Requirement
The listing below needs to be copied in full, exactly.

Exercise inputs
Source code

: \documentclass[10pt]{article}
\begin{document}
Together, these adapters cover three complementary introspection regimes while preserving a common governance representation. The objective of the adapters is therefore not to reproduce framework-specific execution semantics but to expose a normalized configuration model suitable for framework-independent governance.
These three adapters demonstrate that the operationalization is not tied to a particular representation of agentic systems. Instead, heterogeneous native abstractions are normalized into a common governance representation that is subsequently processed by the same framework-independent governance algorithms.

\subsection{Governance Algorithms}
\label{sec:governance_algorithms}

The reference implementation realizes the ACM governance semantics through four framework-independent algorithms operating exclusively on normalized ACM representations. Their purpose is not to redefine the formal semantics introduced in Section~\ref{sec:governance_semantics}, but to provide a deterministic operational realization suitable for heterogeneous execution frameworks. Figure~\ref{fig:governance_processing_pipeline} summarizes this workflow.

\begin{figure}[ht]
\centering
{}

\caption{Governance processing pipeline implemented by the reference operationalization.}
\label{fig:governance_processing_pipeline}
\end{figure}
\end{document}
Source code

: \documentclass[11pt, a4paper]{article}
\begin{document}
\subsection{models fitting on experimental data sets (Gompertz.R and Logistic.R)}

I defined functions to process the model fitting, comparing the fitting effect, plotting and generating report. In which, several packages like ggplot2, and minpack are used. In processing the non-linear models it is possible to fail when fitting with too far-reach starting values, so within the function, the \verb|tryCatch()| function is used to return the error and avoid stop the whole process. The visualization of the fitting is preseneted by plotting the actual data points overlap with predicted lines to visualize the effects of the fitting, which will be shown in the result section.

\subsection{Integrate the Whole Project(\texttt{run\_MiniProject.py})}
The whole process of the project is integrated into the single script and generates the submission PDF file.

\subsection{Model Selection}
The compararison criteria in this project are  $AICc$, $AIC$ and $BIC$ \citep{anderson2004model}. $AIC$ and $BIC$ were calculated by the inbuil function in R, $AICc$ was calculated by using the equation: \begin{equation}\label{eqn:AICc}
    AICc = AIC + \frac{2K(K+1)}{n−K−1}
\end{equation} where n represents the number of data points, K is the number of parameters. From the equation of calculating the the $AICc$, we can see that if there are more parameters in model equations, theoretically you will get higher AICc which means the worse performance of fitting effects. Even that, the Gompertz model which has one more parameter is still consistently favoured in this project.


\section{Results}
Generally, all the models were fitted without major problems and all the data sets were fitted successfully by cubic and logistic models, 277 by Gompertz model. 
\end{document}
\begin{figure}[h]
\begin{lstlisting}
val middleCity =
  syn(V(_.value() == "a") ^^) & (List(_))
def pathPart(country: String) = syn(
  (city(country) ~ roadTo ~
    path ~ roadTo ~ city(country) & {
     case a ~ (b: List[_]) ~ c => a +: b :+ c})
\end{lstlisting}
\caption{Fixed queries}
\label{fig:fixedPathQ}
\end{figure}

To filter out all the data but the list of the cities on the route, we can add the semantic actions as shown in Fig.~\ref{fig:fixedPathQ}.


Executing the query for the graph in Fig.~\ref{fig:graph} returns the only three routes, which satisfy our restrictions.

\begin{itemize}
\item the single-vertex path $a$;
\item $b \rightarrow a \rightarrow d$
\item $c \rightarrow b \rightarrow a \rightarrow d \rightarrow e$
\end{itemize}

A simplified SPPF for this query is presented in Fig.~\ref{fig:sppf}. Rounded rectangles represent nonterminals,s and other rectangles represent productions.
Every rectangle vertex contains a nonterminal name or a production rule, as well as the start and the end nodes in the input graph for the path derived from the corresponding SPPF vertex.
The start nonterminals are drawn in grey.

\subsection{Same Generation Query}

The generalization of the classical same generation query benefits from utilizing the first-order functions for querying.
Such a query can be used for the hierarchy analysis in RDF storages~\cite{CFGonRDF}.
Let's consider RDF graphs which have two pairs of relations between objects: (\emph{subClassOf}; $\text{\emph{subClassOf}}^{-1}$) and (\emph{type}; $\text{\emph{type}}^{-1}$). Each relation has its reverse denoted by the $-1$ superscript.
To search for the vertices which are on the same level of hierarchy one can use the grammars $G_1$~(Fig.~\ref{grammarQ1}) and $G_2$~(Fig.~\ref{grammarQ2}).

Final answer
Source code

: \documentclass[10pt]{article}
\begin{document}
Together, these adapters cover three complementary introspection regimes while preserving a common governance representation. The objective of the adapters is therefore not to reproduce framework-specific execution semantics but to expose a normalized configuration model suitable for framework-independent governance.
These three adapters demonstrate that the operationalization is not tied to a particular representation of agentic systems. Instead, heterogeneous native abstractions are normalized into a common governance representation that is subsequently processed by the same framework-independent governance algorithms.

\subsection{Governance Algorithms}
\label{sec:governance_algorithms}

The reference implementation realizes the ACM governance semantics through four framework-independent algorithms operating exclusively on normalized ACM representations. Their purpose is not to redefine the formal semantics introduced in Section~\ref{sec:governance_semantics}, but to provide a deterministic operational realization suitable for heterogeneous execution frameworks. Figure~\ref{fig:governance_processing_pipeline} summarizes this workflow.

\begin{figure}[ht]
\centering
{}

\caption{Governance processing pipeline implemented by the reference operationalization.}
\label{fig:governance_processing_pipeline}
\end{figure}
\end{document}
Source code

: \documentclass[11pt, a4paper]{article}
\begin{document}
\subsection{models fitting on experimental data sets (Gompertz.R and Logistic.R)}

I defined functions to process the model fitting, comparing the fitting effect, plotting and generating report. In which, several packages like ggplot2, and minpack are used. In processing the non-linear models it is possible to fail when fitting with too far-reach starting values, so within the function, the \verb|tryCatch()| function is used to return the error and avoid stop the whole process. The visualization of the fitting is preseneted by plotting the actual data points overlap with predicted lines to visualize the effects of the fitting, which will be shown in the result section.

\subsection{Integrate the Whole Project(\texttt{run\_MiniProject.py})}
The whole process of the project is integrated into the single script and generates the submission PDF file.

\subsection{Model Selection}
The compararison criteria in this project are  $AICc$, $AIC$ and $BIC$ \citep{anderson2004model}. $AIC$ and $BIC$ were calculated by the inbuil function in R, $AICc$ was calculated by using the equation: \begin{equation}\label{eqn:AICc}
    AICc = AIC + \frac{2K(K+1)}{n−K−1}
\end{equation} where n represents the number of data points, K is the number of parameters. From the equation of calculating the the $AICc$, we can see that if there are more parameters in model equations, theoretically you will get higher AICc which means the worse performance of fitting effects. Even that, the Gompertz model which has one more parameter is still consistently favoured in this project.


\section{Results}
Generally, all the models were fitted without major problems and all the data sets were fitted successfully by cubic and logistic models, 277 by Gompertz model. 
\end{document}
\begin{figure}[h]
\begin{lstlisting}
val middleCity =
  syn(V(_.value() == "a") ^^) & (List(_))
def pathPart(country: String) = syn(
  (city(country) ~ roadTo ~
    path ~ roadTo ~ city(country) & {
     case a ~ (b: List[_]) ~ c => a +: b :+ c})
\end{lstlisting}
\caption{Fixed queries}
\label{fig:fixedPathQ}
\end{figure}

To filter out all the data but the list of the cities on the route, we can add the semantic actions as shown in Fig.~\ref{fig:fixedPathQ}.


Executing the query for the graph in Fig.~\ref{fig:graph} returns the only three routes, which satisfy our restrictions.

\begin{itemize}
\item the single-vertex path $a$;
\item $b \rightarrow a \rightarrow d$
\item $c \rightarrow b \rightarrow a \rightarrow d \rightarrow e$
\end{itemize}

A simplified SPPF for this query is presented in Fig.~\ref{fig:sppf}. Rounded rectangles represent nonterminals,s and other rectangles represent productions.
Every rectangle vertex contains a nonterminal name or a production rule, as well as the start and the end nodes in the input graph for the path derived from the corresponding SPPF vertex.
The start nonterminals are drawn in grey.

\subsection{Same Generation Query}

The generalization of the classical same generation query benefits from utilizing the first-order functions for querying.
Such a query can be used for the hierarchy analysis in RDF storages~\cite{CFGonRDF}.
Let's consider RDF graphs which have two pairs of relations between objects: (\emph{subClassOf}; $\text{\emph{subClassOf}}^{-1}$) and (\emph{type}; $\text{\emph{type}}^{-1}$). Each relation has its reverse denoted by the $-1$ superscript.
To search for the vertices which are on the same level of hierarchy one can use the grammars $G_1$~(Fig.~\ref{grammarQ1}) and $G_2$~(Fig.~\ref{grammarQ2}).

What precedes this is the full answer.